Vorrei che esistesse la certezza della pena.

Vorrei una nazione che pianifichi preventivamente a livello internazionale il flusso migratorio e che si prenda l’onere di agevolare l’integrazione di coloro che giungono nel nostro Paese e abbia altresì la forza di contrastare la clandestinità senza compromessi più o meno velati con la malavita organizzata e con gli imprenditori.

Vorrei che le famiglie potessero contare su un tessuto sociale sereno e aperto tale da facilitare la libertà di espressione dei nostri figli e da accogliere amorevolmente eventuali omosessualità al suo interno.

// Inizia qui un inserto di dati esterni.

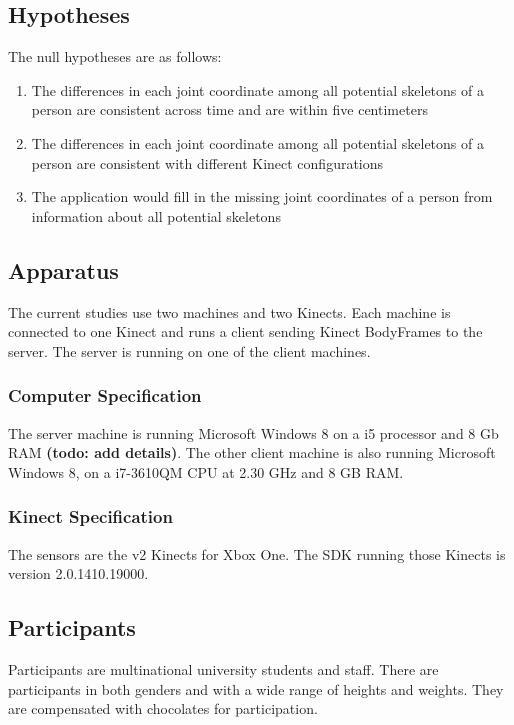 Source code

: \documentclass{sigchi}
\begin{document}
\subsection{Hypotheses}

The null hypotheses are as follows:

\begin{enumerate}
  \item The differences in each joint coordinate among all potential skeletons of a person are consistent across time and are within five centimeters
  \item The differences in each joint coordinate among all potential skeletons of a person are consistent with different Kinect configurations
  \item The application would fill in the missing joint coordinates of a person from information about all potential skeletons
\end{enumerate}

\subsection{Apparatus}

The current studies use two machines and two Kinects. Each machine is connected to one Kinect and runs a client sending Kinect BodyFrames to the server. The server is running on one of the client machines.

\subsubsection{Computer Specification}

The server machine is running Microsoft Windows 8 on a i5 processor and 8 Gb RAM \textbf{(todo: add details)}. The other client machine is also running Microsoft Windows 8, on a i7-3610QM CPU at 2.30 GHz and 8 GB RAM.

\subsubsection{Kinect Specification}

The sensors are the v2 Kinects for Xbox One. The SDK running those Kinects is version 2.0.1410.19000.

\subsection{Participants}

Participants are multinational university students and staff. There are participants in both genders and with a wide range of heights and weights. They are compensated with chocolates for participation.
\end{document}
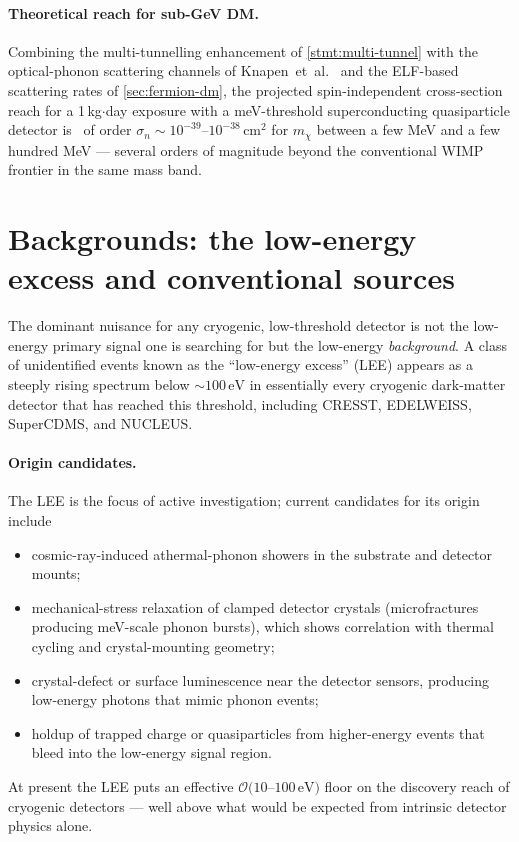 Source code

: \paragraph{Theoretical reach for sub-GeV DM.}
Combining the multi-tunnelling enhancement of
\cref{stmt:multi-tunnel} with the optical-phonon scattering
channels of Knapen~et~al.~\cite{knapen2018} and the ELF-based
scattering rates of \cref{sec:fermion-dm}, the projected
spin-independent cross-section reach for a 1\,kg$\cdot$day
exposure with a meV-threshold superconducting quasiparticle
detector is~\cite{kurinsky2020,knapen2018} of order
$\sigma_n\sim 10^{-39}\text{--}10^{-38}\,\text{cm}^2$ for
$m_\chi$ between a few MeV and a few hundred MeV --- several
orders of magnitude beyond the conventional WIMP frontier in the
same mass band.

\section{Backgrounds: the low-energy excess and conventional sources}
\label{sec:qp-backgrounds}

\begin{phenomenon}
The dominant nuisance for any cryogenic, low-threshold detector
is not the low-energy primary signal one is searching for but the
low-energy \emph{background}.  A class of unidentified events
known as the ``low-energy excess'' (LEE) appears as a steeply
rising spectrum below $\sim 100\,\text{eV}$ in essentially every
cryogenic dark-matter detector that has reached this threshold,
including CRESST, EDELWEISS, SuperCDMS, and NUCLEUS.
\end{phenomenon}

\paragraph{Origin candidates.}
The LEE is the focus of active investigation; current candidates
for its origin~\cite{adari2022} include
\begin{itemize}
  \item cosmic-ray-induced athermal-phonon showers in the
        substrate and detector mounts;
  \item mechanical-stress relaxation of clamped detector
        crystals (microfractures producing meV-scale phonon
        bursts), which shows correlation with thermal cycling and
        crystal-mounting geometry;
  \item crystal-defect or surface luminescence near the detector
        sensors, producing low-energy photons that mimic phonon
        events;
  \item holdup of trapped charge or quasiparticles from
        higher-energy events that bleed into the low-energy
        signal region.
\end{itemize}
At present the LEE puts an effective $\mathcal O(10$--$100\,\text{eV})$
floor on the discovery reach of cryogenic detectors --- well
above what would be expected from intrinsic detector physics
alone.


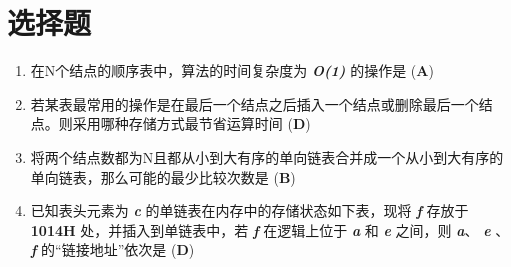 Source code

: \section{选择题}
\begin{enumerate}
    \item 在N个结点的顺序表中，算法的时间复杂度为 \textbf{\textit{O(1)}} 的操作是 (\textbf{A})
    \item 若某表最常⽤的操作是在最后⼀个结点之后插⼊⼀个结点或删除最后⼀个结点。则采⽤哪种存储⽅式最节省运算时间 (\textbf{D})
    \newpage
    \item 将两个结点数都为N且都从⼩到⼤有序的单向链表合并成⼀个从⼩到⼤有序的单向链表，那么可能的最少⽐较次数是 (\textbf{B})
    \item 已知表头元素为 \textbf{\textit{c}} 的单链表在内存中的存储状态如下表，现将 \textbf{\textit{f}} 存放于 \textbf{1014H} 处，并插⼊到单链表中，若 \textbf{\textit{f}} 在逻辑上位于 \textbf{\textit{a}} 和 \textbf{\textit{e}} 之间，则 \textbf{\textit{a}}、 \textbf{\textit{e}} 、\textbf{\textit{f}} 的“链接地址”依次是 (\textbf{D})
\end{enumerate}
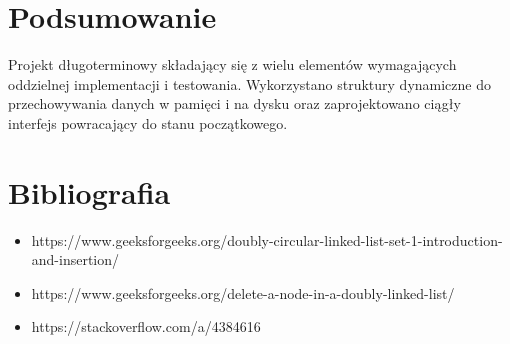 \documentclass[a4paper, 12pt]{article}
\begin{document}
\section*{Podsumowanie}
Projekt długoterminowy składający się z wielu elementów wymagających oddzielnej implementacji i testowania. Wykorzystano struktury dynamiczne do przechowywania danych w pamięci i na dysku oraz zaprojektowano ciągły interfejs powracający do stanu początkowego.

\section*{Bibliografia}
\begin{itemize}
    \item https://www.geeksforgeeks.org/doubly-circular-linked-list-set-1-introduction-and-insertion/
    \item https://www.geeksforgeeks.org/delete-a-node-in-a-doubly-linked-list/
    \item https://stackoverflow.com/a/4384616
\end{itemize}
\end{document}
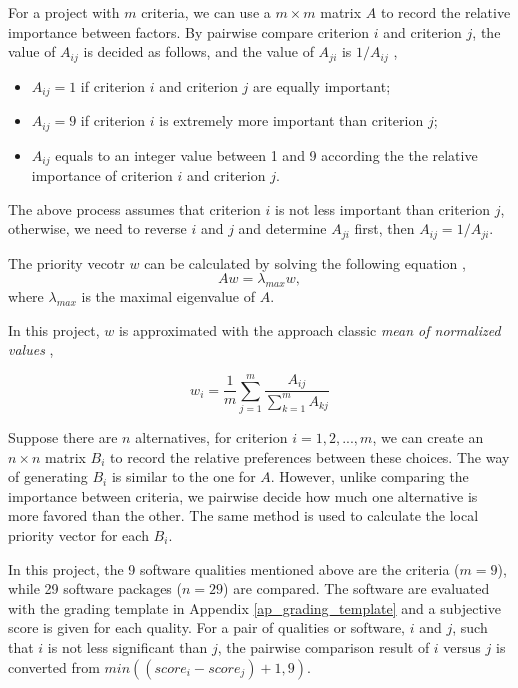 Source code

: For a project with $ m $ criteria, we can use a  $m\times m$ matrix $A$ to record the relative importance between factors. By pairwise compare criterion $i$ and criterion $j$, the value of $A_{ij}$ is decided as follows, and the value of $A_{ji}$ is $1/A_{ij}$ \cite{Saaty1990},
\begin{itemize}
\item $A_{ij} = 1$ if criterion $i$ and criterion $j$ are equally important;
\item $A_{ij} = 9$ if criterion $i$ is extremely more important than criterion $j$;
\item $A_{ij}$ equals to an integer value between 1 and 9 according the the relative importance of criterion $i$ and criterion $j$.
\end{itemize}

The above process assumes that criterion $i$ is not less important than criterion $j$, otherwise, we need to reverse $i$ and $j$ and determine $A_{ji}$ first, then $A_{ij} = 1/A_{ji}$.

The priority vecotr $w$ can be calculated by solving the following equation \cite{Saaty1990}, \begin{equation}
Aw = \lambda_{max}w,
\end{equation}
where $\lambda_{max}$ is the maximal eigenvalue of $A$.

In this project, $w$ is approximated with the approach classic \textit{mean of normalized values}  \cite{AlessioEtAl2006},

\begin{equation}
w_i = \frac{1}{m}\sum_{j=1}^{m}\frac{A_{ij}}{\sum_{k=1}^{m}A_{kj}}
\end{equation}

Suppose there are $n$ alternatives, for criterion $i = 1, 2, ... , m$, we can create an $n\times n$ matrix $B_i$ to record the relative preferences between these choices. The way of generating $B_i$ is similar to the one for $A$. However, unlike comparing the importance between criteria, we pairwise decide how much one alternative is more favored than the other. The same method is used to calculate the local priority vector for each $B_i$.

In this project, the 9 software qualities mentioned above are the criteria ($m = 9$), while 29 software packages ($n = 29$) are compared. The software are evaluated with the grading template in Appendix \ref{ap_grading_template} and a subjective score is given for each quality. For a pair of qualities or software, $i$ and $j$, such that $i$ is not less significant than $j$, the pairwise comparison result of $i$ versus $j$ is converted from $min((score_i - score_j) + 1, 9)$.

Vorrei una nazione in cui le multe non siano inserite a budget preventivo.

Vorrei una nazione che investa del rifacimento delle strade piuttosto che in acquisto di autovelox e tutor.

Vorrei una nazione che renda conto pubblicamente ai suoi cittadini di come vengano spesi i soldi pubblici, capitolo per capitolo, obiettivo per obiettivo, appalto per appalto.

Vorrei un’Italia che impari dai suoi errori e dalla sua storia.

Vorrei una PA in cui i cittadini si riconoscano.

Vorrei uno Stato in cui i cittadini non riconoscano un nemico sconosciuto autorizzato a tassare i propri redditi ma un’istituzione da cui pretendere servizi ed esigere sano e fattivo coinvolgimento.

Vorrei una società civile che tenda al futuro forte del proprio passato.

Vorrei una società che rispetti gli anziani e tuteli i bambini.

Vorrei una società in cui non valga la regola del furbetto del quartierino nè la regola del più forte e dei grandi numeri.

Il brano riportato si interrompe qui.